Sul tema del giorno torna il capogruppo forzista, Damiano D'Autilia: "I luoghi della cultura vanno programmati". Andrea Caroppo chiede garanzie sulla provenienza dei capitali e sul pericolo che l'università non diventi uno strumento di isolamento

LECCE –  Per Forza Italia la strada è quella della consultazione popolare, per il Nuovo Centro Destra serve chiarezza sui fondi esteri pronti all’investimento. L’ipotesi della creazione di un centro culturale islamico a Lecce, nell’area dell’ex Manifattura Tabacchi, è al centro della riflessione di molte forze politiche cittadine.

Per Damiano D’Autilia, capogruppo di Forza Italia a Lecce “La nascita di una università islamica a Lecce, che sarebbe la prima in Italia, non può dipendere da un sì o da un no e non può certamente essere stabilita soltanto attraverso una variazione di destinazione d’uso di una struttura. La questione va analizzata sotto più profili. È chiaro che una iniziativa imprenditoriale di questo tipo potrebbe avere una ricaduta culturale, pure economica, più che benefica. Lecce potrebbe diventare un polo universitario internazionale e integrato d’ampio respiro. Ma la cultura va pensata e i luoghi di cultura vanno programmati. Ecco perché la partecipazione popolare - comprendere, cioè, se la nostra città è pronta - è di fondamentale importanza”. 

Per l’esponente forzista, che porterà la questione all’attenzione del coordinamento provinciale in programma sabato, è necessario anche il coinvolgimento degli ordini professionali: “La nostra programmazione urbanistica, se pure in itinere, è da ultimare. Dobbiamo comprendere già oggi come sarà Lecce nei prossimi dieci anni. Sarà allora che le iniziative imprenditoriali più disparate non ci metteranno in difficoltà, perché dovranno necessariamente sposarsi con un piano urbanistico già definito”. D’Autilia suggerisce, da parte sua, fermo restando il necessario consenso della popolazione, di valutare la creazione di un polo islamico all’intero dell’area di Ecotekne, dove hanno sede alcune facoltà dell’Università del Salento, alle porte di Monteroni di Lecce.

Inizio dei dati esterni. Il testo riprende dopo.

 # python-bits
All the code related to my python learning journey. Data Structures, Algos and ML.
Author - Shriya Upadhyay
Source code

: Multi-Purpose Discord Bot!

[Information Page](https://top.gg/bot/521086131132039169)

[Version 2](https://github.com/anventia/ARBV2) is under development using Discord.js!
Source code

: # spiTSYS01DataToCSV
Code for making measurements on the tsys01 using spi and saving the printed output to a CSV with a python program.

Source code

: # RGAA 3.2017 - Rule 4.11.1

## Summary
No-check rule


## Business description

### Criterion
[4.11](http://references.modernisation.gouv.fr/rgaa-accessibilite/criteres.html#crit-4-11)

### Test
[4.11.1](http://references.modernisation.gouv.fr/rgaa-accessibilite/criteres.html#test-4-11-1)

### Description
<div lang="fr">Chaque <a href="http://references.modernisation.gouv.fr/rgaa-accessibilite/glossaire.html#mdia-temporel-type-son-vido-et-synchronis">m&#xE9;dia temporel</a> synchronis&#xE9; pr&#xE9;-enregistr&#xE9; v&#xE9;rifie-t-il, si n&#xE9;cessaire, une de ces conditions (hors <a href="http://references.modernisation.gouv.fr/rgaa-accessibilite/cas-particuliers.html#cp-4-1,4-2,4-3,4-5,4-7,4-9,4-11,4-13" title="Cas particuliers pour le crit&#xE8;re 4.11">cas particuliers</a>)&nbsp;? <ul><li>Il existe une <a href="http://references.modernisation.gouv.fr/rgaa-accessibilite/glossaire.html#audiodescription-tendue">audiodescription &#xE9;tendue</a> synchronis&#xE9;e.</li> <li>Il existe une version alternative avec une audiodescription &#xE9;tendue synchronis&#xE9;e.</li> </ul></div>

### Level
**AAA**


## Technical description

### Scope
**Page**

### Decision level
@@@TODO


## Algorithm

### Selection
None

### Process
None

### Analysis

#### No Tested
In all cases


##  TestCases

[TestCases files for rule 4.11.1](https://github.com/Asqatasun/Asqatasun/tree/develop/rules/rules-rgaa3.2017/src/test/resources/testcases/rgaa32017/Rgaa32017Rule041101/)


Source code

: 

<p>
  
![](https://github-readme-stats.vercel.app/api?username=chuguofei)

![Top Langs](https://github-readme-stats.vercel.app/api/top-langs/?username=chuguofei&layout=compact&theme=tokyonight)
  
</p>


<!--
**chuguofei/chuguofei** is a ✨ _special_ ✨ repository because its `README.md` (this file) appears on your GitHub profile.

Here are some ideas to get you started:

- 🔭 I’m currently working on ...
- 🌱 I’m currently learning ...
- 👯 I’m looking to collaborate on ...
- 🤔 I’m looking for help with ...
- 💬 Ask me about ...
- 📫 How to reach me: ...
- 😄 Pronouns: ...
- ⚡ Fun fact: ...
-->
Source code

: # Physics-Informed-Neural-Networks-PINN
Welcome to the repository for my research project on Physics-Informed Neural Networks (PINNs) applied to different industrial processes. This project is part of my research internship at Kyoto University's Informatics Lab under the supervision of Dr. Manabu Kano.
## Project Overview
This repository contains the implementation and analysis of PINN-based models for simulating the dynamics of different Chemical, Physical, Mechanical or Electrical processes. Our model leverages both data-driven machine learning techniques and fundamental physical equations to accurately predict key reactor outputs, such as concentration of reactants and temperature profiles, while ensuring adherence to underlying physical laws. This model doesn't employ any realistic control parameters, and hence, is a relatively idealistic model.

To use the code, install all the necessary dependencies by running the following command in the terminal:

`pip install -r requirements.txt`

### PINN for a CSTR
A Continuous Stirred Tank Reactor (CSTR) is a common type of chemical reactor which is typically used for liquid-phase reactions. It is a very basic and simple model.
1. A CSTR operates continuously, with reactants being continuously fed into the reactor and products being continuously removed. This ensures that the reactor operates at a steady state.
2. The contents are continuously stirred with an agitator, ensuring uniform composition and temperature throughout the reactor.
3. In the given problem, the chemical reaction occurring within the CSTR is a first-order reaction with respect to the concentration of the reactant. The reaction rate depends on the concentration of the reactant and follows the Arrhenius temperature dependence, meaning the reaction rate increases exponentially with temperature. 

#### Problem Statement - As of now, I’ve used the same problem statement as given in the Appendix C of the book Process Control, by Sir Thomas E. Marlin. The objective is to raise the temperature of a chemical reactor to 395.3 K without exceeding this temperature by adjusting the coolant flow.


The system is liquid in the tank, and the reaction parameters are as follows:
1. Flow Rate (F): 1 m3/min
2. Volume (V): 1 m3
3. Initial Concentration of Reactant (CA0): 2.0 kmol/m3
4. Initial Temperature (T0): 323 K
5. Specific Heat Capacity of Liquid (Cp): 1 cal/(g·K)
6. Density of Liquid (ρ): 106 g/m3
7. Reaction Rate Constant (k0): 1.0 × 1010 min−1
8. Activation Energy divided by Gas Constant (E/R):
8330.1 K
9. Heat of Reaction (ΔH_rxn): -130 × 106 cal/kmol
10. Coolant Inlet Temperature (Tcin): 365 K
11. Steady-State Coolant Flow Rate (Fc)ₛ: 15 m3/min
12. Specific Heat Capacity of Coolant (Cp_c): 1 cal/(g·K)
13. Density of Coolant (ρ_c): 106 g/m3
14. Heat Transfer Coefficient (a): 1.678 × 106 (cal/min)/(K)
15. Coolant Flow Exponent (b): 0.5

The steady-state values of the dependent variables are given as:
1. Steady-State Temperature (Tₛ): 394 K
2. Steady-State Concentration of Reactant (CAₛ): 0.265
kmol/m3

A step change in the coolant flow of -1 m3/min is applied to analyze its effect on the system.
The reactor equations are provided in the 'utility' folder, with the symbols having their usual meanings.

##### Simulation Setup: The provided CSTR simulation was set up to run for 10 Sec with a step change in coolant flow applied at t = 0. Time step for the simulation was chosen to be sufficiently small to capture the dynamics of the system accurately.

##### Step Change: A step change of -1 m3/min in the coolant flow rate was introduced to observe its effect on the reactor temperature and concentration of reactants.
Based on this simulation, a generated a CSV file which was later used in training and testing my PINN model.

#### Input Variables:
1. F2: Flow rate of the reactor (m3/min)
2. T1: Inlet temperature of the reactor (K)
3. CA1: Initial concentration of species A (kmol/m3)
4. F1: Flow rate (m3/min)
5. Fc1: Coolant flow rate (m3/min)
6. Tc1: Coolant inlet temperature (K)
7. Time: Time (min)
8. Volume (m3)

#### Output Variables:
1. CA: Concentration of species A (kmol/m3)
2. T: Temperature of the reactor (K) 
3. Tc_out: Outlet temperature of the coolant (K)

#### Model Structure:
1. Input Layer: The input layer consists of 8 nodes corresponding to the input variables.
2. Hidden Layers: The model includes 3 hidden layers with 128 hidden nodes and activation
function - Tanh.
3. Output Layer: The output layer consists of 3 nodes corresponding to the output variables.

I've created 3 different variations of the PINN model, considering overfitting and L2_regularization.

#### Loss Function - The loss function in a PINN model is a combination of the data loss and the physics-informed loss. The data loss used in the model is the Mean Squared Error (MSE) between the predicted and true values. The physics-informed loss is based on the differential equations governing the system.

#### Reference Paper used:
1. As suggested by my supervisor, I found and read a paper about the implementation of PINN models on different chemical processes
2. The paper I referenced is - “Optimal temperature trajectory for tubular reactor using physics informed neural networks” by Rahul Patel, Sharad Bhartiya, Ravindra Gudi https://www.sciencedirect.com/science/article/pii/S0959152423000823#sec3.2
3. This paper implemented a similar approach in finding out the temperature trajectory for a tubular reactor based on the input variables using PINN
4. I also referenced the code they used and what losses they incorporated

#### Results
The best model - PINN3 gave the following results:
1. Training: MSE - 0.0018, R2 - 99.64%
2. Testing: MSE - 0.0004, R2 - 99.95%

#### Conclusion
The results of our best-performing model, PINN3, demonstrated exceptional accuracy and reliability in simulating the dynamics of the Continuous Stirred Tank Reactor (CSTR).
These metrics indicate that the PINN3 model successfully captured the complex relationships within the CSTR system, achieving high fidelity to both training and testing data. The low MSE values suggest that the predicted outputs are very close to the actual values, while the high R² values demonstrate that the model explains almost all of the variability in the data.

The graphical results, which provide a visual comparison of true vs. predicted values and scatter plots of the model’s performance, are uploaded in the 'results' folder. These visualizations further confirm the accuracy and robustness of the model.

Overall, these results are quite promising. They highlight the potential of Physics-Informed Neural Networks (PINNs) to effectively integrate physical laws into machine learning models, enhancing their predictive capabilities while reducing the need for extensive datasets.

Per Andrea Caroppo, coordinatore provinciale del Nuovo Centro Destra, è necessario garantire la libertà di iniziativa economica e di religione, ma occorre chiarezza e trasparenza sui fondi esteri islamici che per conto della Confederazione delle imprese mediterranee sarebbero pronti ad investire decine di milioni di euro nell’iniziativa. Il timore è infatti che ci possa essere lo zampino di qualche consesso fondamentalista:  “E, del resto – ammonisce Caroppo -, nel mondo è già avvenuto che luoghi qualificati come ‘centri culturali’ di fatto siano serviti a questi gruppi per fare propaganda e arruolare nelle proprie file personale paramilitare. Per questo, senza alcuna ostilità pregiudiziale verso l’iniziativa, vi è assoluta esigenza di conoscere chi ci sia dietro questi cospicui investimenti.

In seconda battuta il coordinatore di Ncd auspica che il centro universitario non diventi un luogo autoreferenziale: “In questi anni – spiega l’esponente del partito di Alfano - stiamo assistendo al fallimento dei due modelli di integrazione principalmente adottati in Europa, quello assimilazionista (Francia) e quello multiculturalista (Gran Bretagna), poiché le comunità islamiche tendono ovunque ad isolarsi dotandosi delle proprie scuole, dei propri cimiteri, dei propri ospedali, delle proprie macellerie. Poiché come italiani ed anche come salentini da sempre riteniamo - e lo dimostriamo con i fatti - che distinguere le persone in base al proprio orientamento religioso indebolisce la capacità inclusiva della società, occorre scongiurare il pericolo che mentre a Lecce si lavora e si investono risorse per l’inclusione, altri investano per la segregazione”.